[Opening MATERIAL FOR THIS TASK section]

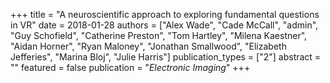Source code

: +++
title = "A neuroscientific approach to exploring fundamental questions in VR"
date = 2018-01-28
authors = ["Alex Wade", "Cade McCall", "admin", "Guy Schofield", "Catherine Preston", "Tom Hartley", "Milena Kaestner", "Aidan Horner", "Ryan Maloney", "Jonathan Smallwood", "Elizabeth Jefferies", "Marina Bloj", "Julie Harris"]
publication_types = ["2"]
abstract = ""
featured = false
publication = "*Electronic Imaging*"
+++

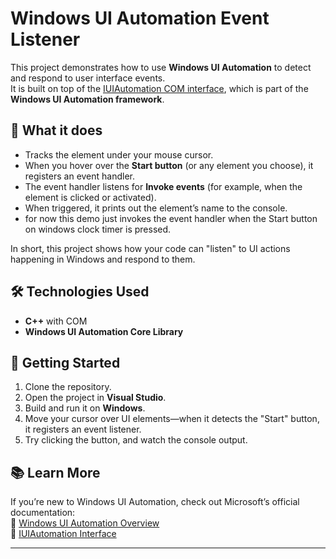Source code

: # Windows UI Automation Event Listener

This project demonstrates how to use **Windows UI Automation** to detect and respond to user interface events.  
It is built on top of the [IUIAutomation COM interface](https://learn.microsoft.com/en-us/windows/win32/api/uiautomationclient/nn-uiautomationclient-iuiautomation), which is part of the **Windows UI Automation framework**.

## 📌 What it does
- Tracks the element under your mouse cursor.
- When you hover over the **Start button** (or any element you choose), it registers an event handler.
- The event handler listens for **Invoke events** (for example, when the element is clicked or activated).
- When triggered, it prints out the element’s name to the console.
- for now this demo just invokes the event handler when the Start button on windows clock timer is pressed.

In short, this project shows how your code can "listen" to UI actions happening in Windows and respond to them.

## 🛠️ Technologies Used
- **C++** with COM
- **Windows UI Automation Core Library**

## 🚀 Getting Started
1. Clone the repository.
2. Open the project in **Visual Studio**.
3. Build and run it on **Windows**.
4. Move your cursor over UI elements—when it detects the "Start" button, it registers an event listener.
5. Try clicking the button, and watch the console output.

## 📚 Learn More
If you’re new to Windows UI Automation, check out Microsoft’s official documentation:  
🔗 [Windows UI Automation Overview](https://learn.microsoft.com/en-us/windows/win32/winauto/entry-uiauto-win32)  
🔗 [IUIAutomation Interface](https://learn.microsoft.com/en-us/windows/win32/api/uiautomationclient/nn-uiautomationclient-iuiautomation)

---

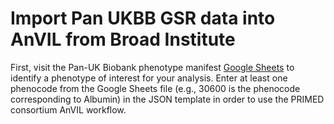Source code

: # Import Pan UKBB GSR data into AnVIL from Broad Institute

First, visit the Pan-UK Biobank phenotype manifest [Google Sheets](https://docs.google.com/spreadsheets/d/1AeeADtT0U1AukliiNyiVzVRdLYPkTbruQSk38DeutU8/edit#gid=1450719288) to identify a phenotype of interest for your analysis. Enter at least one phenocode from the Google Sheets file (e.g., 30600 is the phenocode corresponding to Albumin) in the JSON template in order to use the PRIMED consortium AnVIL workflow.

[Closing MATERIAL FOR THIS TASK section]

*ABOUT THIS TASK*
Without including any picture, repeat the data exactly.

*SOLUTION FOR THIS EXERCISE*
Source code

: +++
title = "A neuroscientific approach to exploring fundamental questions in VR"
date = 2018-01-28
authors = ["Alex Wade", "Cade McCall", "admin", "Guy Schofield", "Catherine Preston", "Tom Hartley", "Milena Kaestner", "Aidan Horner", "Ryan Maloney", "Jonathan Smallwood", "Elizabeth Jefferies", "Marina Bloj", "Julie Harris"]
publication_types = ["2"]
abstract = ""
featured = false
publication = "*Electronic Imaging*"
+++

Source code

: # Windows UI Automation Event Listener

This project demonstrates how to use **Windows UI Automation** to detect and respond to user interface events.  
It is built on top of the [IUIAutomation COM interface](https://learn.microsoft.com/en-us/windows/win32/api/uiautomationclient/nn-uiautomationclient-iuiautomation), which is part of the **Windows UI Automation framework**.

## 📌 What it does
- Tracks the element under your mouse cursor.
- When you hover over the **Start button** (or any element you choose), it registers an event handler.
- The event handler listens for **Invoke events** (for example, when the element is clicked or activated).
- When triggered, it prints out the element’s name to the console.
- for now this demo just invokes the event handler when the Start button on windows clock timer is pressed.

In short, this project shows how your code can "listen" to UI actions happening in Windows and respond to them.

## 🛠️ Technologies Used
- **C++** with COM
- **Windows UI Automation Core Library**

## 🚀 Getting Started
1. Clone the repository.
2. Open the project in **Visual Studio**.
3. Build and run it on **Windows**.
4. Move your cursor over UI elements—when it detects the "Start" button, it registers an event listener.
5. Try clicking the button, and watch the console output.

## 📚 Learn More
If you’re new to Windows UI Automation, check out Microsoft’s official documentation:  
🔗 [Windows UI Automation Overview](https://learn.microsoft.com/en-us/windows/win32/winauto/entry-uiauto-win32)  
🔗 [IUIAutomation Interface](https://learn.microsoft.com/en-us/windows/win32/api/uiautomationclient/nn-uiautomationclient-iuiautomation)

---

Source code

: # Import Pan UKBB GSR data into AnVIL from Broad Institute

First, visit the Pan-UK Biobank phenotype manifest [Google Sheets](https://docs.google.com/spreadsheets/d/1AeeADtT0U1AukliiNyiVzVRdLYPkTbruQSk38DeutU8/edit#gid=1450719288) to identify a phenotype of interest for your analysis. Enter at least one phenocode from the Google Sheets file (e.g., 30600 is the phenocode corresponding to Albumin) in the JSON template in order to use the PRIMED consortium AnVIL workflow.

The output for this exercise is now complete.